Seperti yang ditulis Zizek: Yang mati di kayu salib bukan hanya wakil Tuhan yang terbatas di bumi, tapi Tuhan sendiri, Tuhan yang transenden. Zizek menegaskan, inilah arti sebenarnya dari salib, dan itulah alasan mengapa kita takut terhadap empat kata: Dia menjadi manusia. Yang dimaksud dengan inkarnasi adalah Tuhan Allah sendiri yang mati di kayu Salib, dan bersama Dia, seruan apa pun yang mungkin dibuat umat manusia untuk melampauinya.

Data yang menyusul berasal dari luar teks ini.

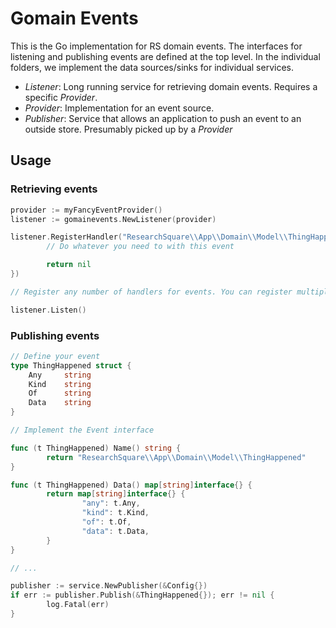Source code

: # Gomain Events

This is the Go implementation for RS domain events. The interfaces for listening and publishing events are defined at the top level. In the individual folders, we implement the data sources/sinks for individual services.

- *Listener*: Long running service for retrieving domain events. Requires a specific *Provider*.
- *Provider*: Implementation for an event source.
- *Publisher*: Service that allows an application to push an event to an outside store. Presumably picked up by a *Provider*

## Usage

### Retrieving events

```go
provider := myFancyEventProvider()
listener := gomainevents.NewListener(provider)

listener.RegisterHandler("ResearchSquare\\App\\Domain\\Model\\ThingHappened", func(event gomainevents.Event) error {
        // Do whatever you need to with this event

        return nil
})

// Register any number of handlers for events. You can register multiple handlers for a single event

listener.Listen()
```

### Publishing events

```go
// Define your event
type ThingHappened struct {
    Any     string
    Kind    string
    Of      string
    Data    string
}

// Implement the Event interface 

func (t ThingHappened) Name() string {
        return "ResearchSquare\\App\\Domain\\Model\\ThingHappened"
}

func (t ThingHappened) Data() map[string]interface{} {
        return map[string]interface{} {
                "any": t.Any,
                "kind": t.Kind,
                "of": t.Of,
                "data": t.Data,
        }
}

// ...

publisher := service.NewPublisher(&Config{})
if err := publisher.Publish(&ThingHappened{}); err != nil {
        log.Fatal(err)
}
```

Cara lain untuk mengatakan hal ini adalah satu-satunya imanensi sejati adalah imanensi yang dihasilkan dari pengosongan transendensi sepenuhnya. Kekuatan imanensi yang penuh terwujud ketika Bapa yang transenden dan Kristus yang berinkarnasi disublasikan ke dalam Roh Kudus. Sehingga hanya kematian Allah dalam ketunggalan Kristus yang meresmikan Roh Kudus. Namun Roh apakah yang dihasilkan dalam kematian Kristus;
Sekali lagi, kita melihat pentingnya interpretasi Zizek terhadap Hegel. Baginya, Tuhan tidak dibangkitkan sebagai Roh universal yang secara teleologis bergerak menuju kemajuan, menggunakan dan menyalahgunakan subjek manusia tertentu sebagai alat untuk mencapai tujuan. Tidak, Roh ini tidak mempunyai agen di luar komunitas orang percaya yang mempercayainya. Seperti yang ditulis Zizek: pelajaran utama yang bisa dipetik dari inkarnasi Ilahi [adalah] keberadaan terbatas manusia fana adalah satu-satunya tempat Roh, tempat Roh mencapai aktualitasnya.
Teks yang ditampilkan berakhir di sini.